## Records for this task
╭──

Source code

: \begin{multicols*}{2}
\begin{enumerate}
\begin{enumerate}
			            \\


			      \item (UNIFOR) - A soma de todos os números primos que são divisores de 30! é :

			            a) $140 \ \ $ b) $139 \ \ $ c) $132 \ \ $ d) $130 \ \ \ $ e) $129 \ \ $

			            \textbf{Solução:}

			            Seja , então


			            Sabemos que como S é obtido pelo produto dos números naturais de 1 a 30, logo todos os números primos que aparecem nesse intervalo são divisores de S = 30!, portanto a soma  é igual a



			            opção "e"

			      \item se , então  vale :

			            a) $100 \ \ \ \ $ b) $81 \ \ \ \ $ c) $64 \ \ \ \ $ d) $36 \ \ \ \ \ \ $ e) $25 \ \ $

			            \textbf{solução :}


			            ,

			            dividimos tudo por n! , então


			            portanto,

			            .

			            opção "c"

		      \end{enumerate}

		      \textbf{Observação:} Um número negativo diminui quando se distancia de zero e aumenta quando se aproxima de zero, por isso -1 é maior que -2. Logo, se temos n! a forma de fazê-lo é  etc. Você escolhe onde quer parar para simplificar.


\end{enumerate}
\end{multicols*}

╰──

## What this task involves
Among the lines above, which hold the word "então"? Report each one.

## Solution to this exercise
			            Seja , então
			      \item se , então  vale :
			            dividimos tudo por n! , então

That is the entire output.